◆ WHAT IS EXPECTED ◆
Of the lines in the data below, write out exactly those from the one holding "9. (Windows Method)" through the one holding "to your data", both included.

[Saved data entries]
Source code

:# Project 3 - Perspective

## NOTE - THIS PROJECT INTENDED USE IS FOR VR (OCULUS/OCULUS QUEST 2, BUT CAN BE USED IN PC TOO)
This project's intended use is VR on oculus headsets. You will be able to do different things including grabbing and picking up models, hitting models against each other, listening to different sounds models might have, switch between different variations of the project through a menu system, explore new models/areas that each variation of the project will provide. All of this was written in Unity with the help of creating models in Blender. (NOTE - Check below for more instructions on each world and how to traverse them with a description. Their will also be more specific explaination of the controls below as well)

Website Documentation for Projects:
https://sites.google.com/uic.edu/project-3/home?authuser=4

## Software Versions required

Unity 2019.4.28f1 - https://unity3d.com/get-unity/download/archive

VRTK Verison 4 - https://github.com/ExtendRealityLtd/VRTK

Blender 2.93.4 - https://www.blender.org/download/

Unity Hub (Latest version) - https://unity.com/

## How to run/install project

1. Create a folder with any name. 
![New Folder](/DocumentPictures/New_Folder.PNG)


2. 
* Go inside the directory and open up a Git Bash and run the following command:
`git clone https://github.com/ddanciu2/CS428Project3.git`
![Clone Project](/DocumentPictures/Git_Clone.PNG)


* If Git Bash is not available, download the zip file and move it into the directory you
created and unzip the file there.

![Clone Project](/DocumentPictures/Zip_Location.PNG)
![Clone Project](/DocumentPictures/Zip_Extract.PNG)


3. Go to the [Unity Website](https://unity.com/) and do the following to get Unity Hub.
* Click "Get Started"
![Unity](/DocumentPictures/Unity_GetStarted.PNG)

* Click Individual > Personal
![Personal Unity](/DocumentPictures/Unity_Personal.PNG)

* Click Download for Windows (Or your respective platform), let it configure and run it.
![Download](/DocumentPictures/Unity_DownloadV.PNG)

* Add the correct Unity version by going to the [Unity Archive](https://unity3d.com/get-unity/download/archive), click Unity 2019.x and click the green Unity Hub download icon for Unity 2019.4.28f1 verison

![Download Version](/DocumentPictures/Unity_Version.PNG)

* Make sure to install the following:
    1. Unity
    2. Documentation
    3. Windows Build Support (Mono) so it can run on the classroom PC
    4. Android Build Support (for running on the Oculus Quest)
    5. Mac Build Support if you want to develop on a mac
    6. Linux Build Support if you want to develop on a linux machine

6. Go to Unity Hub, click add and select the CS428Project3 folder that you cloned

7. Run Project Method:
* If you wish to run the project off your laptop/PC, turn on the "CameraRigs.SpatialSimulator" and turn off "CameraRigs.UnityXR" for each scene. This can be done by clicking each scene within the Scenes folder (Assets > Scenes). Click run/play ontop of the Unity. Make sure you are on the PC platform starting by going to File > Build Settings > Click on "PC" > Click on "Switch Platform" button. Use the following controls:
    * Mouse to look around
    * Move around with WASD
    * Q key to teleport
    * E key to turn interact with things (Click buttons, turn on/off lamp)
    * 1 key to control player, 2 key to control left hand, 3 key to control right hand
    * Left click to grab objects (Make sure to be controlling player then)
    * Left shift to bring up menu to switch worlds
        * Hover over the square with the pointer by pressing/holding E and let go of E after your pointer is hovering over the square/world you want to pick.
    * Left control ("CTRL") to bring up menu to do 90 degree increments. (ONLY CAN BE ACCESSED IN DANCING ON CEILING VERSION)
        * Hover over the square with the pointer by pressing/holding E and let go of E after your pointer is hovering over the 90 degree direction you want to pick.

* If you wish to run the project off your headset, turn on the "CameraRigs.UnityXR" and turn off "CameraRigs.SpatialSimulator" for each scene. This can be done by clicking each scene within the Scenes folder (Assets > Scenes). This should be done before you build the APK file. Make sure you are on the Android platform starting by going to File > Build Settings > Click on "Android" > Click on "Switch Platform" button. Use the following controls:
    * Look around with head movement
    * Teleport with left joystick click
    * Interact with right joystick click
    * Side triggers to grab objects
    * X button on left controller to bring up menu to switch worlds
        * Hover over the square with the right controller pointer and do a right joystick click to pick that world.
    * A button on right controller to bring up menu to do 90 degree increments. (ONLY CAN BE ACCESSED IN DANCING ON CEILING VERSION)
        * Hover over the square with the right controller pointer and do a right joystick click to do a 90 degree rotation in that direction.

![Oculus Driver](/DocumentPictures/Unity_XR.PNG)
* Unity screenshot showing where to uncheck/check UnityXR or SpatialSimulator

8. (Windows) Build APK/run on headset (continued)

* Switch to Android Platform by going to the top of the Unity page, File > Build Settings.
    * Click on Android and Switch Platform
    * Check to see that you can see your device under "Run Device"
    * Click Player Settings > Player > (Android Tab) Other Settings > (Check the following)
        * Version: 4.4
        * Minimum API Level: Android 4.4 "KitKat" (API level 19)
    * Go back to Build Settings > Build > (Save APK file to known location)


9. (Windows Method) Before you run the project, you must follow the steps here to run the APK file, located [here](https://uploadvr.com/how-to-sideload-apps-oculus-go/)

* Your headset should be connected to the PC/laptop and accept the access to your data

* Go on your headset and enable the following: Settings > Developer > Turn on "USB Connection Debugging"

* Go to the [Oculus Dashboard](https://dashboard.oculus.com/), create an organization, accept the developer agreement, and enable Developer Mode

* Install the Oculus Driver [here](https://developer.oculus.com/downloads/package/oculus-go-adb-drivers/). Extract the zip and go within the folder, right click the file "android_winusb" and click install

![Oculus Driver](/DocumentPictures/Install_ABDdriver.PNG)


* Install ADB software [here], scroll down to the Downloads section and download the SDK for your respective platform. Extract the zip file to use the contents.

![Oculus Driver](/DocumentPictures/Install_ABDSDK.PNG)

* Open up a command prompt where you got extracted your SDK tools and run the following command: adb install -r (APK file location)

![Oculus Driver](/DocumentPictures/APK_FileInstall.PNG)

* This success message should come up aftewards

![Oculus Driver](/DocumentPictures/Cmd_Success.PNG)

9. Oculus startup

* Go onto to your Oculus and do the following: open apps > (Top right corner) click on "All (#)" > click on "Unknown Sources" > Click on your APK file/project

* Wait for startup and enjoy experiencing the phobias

◆ RESULT ◆
9. (Windows Method) Before you run the project, you must follow the steps here to run the APK file, located [here](https://uploadvr.com/how-to-sideload-apps-oculus-go/)

* Your headset should be connected to the PC/laptop and accept the access to your data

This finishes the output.